Employment provides more than a paycheck; it is a way for individuals to meaningfully engage in their communities and to socially connect through productive activity. It builds a sense of self-direction and belonging that paves the way to long-term recovery.
Supportive housing is an ideal platform for delivering a wide array of services that help vulnerable individuals connect to jobs and maintain employment. Affordable housing with access to critical services, such as ongoing behavioral healthcare, transportation, child care, crisis intervention and housing stabilization increases the likelihood of being a successful employee.
Innovative providers are demonstrating how supportive housing can be successfully paired with employment supports to increase job opportunities for their tenants.
Central City Concern, a nonprofit agency serving individuals and families experiencing homelessness in Portland, provides supportive housing connected to a robust array of employment services including a co-located one-stop job center, transitional jobs, employment and in-house employment. Their workforce program served 757 homeless jobseekers in 2014 and over 60 percent found employment. In addition, half of their own employees, or about 375 individuals, self-identify as people in recovery and 25 percent have first-hand experience with Central City Concern's programs.
Jericho Project, a non-profit agency serving individuals and families experiencing homelessness in New York City, employs a team of Career Counselors and Employment Specialists that help place residents into meaningful employment opportunities. Over 80 percent of Jericho's housing residents participate in their Workforce Opportunities Initiative and employed residents have an average wage of more than $12 per hour.
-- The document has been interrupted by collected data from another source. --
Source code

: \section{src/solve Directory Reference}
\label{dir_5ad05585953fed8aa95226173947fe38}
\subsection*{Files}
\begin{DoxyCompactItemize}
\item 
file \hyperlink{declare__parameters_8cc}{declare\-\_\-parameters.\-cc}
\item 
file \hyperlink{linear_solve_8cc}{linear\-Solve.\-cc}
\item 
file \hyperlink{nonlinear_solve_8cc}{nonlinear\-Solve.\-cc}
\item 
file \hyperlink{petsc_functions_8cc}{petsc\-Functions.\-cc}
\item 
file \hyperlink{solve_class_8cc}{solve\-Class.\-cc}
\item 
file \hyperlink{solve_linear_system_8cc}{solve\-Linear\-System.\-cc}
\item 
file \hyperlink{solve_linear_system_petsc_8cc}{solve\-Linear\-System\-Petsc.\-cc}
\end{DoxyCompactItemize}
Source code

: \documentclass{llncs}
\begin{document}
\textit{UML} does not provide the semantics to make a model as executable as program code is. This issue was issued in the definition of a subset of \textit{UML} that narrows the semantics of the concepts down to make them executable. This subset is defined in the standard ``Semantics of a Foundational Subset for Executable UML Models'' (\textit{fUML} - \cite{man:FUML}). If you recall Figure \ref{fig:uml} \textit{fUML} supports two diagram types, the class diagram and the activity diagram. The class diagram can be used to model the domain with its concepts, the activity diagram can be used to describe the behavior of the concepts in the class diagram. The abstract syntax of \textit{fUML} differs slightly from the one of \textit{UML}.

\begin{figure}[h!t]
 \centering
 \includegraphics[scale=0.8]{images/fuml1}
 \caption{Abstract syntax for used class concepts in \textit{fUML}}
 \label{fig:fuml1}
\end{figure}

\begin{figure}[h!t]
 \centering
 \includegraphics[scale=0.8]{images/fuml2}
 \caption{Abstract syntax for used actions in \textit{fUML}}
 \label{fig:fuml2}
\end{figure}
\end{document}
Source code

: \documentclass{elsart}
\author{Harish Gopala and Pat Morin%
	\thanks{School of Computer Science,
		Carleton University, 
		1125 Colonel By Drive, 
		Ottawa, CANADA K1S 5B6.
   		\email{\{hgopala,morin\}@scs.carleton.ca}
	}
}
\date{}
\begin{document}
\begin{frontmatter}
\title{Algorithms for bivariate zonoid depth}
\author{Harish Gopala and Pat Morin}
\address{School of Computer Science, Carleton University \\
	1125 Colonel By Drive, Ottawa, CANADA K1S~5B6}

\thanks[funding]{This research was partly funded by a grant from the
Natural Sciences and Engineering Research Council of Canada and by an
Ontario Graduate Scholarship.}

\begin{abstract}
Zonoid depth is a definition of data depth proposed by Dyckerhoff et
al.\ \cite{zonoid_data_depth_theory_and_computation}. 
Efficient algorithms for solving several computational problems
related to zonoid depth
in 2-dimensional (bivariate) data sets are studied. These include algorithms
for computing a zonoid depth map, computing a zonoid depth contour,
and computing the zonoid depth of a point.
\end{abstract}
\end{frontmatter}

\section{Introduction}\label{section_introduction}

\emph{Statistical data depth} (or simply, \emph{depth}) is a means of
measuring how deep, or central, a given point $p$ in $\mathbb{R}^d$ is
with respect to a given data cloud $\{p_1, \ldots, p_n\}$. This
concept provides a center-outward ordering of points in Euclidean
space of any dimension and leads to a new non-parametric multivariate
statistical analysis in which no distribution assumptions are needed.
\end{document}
Through what is known as the Work Well Initiative, CSH collaborates with the San Diego Workforce Partnership (SDWP) to increase employment opportunities for vulnerable individuals with lived experience of mental illness in San Diego County, CA. As the local Workforce Development Board, SDWP is integral to this work, particularly when it comes to engaging the business sector. SDWP helps empower job seekers to meet the current and future workforce needs of employers in San Diego by funding job training programs, providing targeted employment services, and collecting regional data on workforce trends, in-demand occupations, and high-growth industries.
Despite promising trends, increasing employment among tenants in supportive housing and other vulnerable individuals requires more action to transform our service culture and offerings to prioritize jobs, and encourage and support tenants moving toward maximum independence. We need to embrace comprehensive employment programming and services that include job training, skill development, benefits counseling, job coaching, and strong linkages to employers and public workforce agencies.
We know that supportive housing isn't just about ending instability; it's about ending a sense of hopelessness. It's about realizing one's full potential. It's about recovery. And when it comes to all of these goals, jobs and economic advancement play pivotal roles in ensuring success.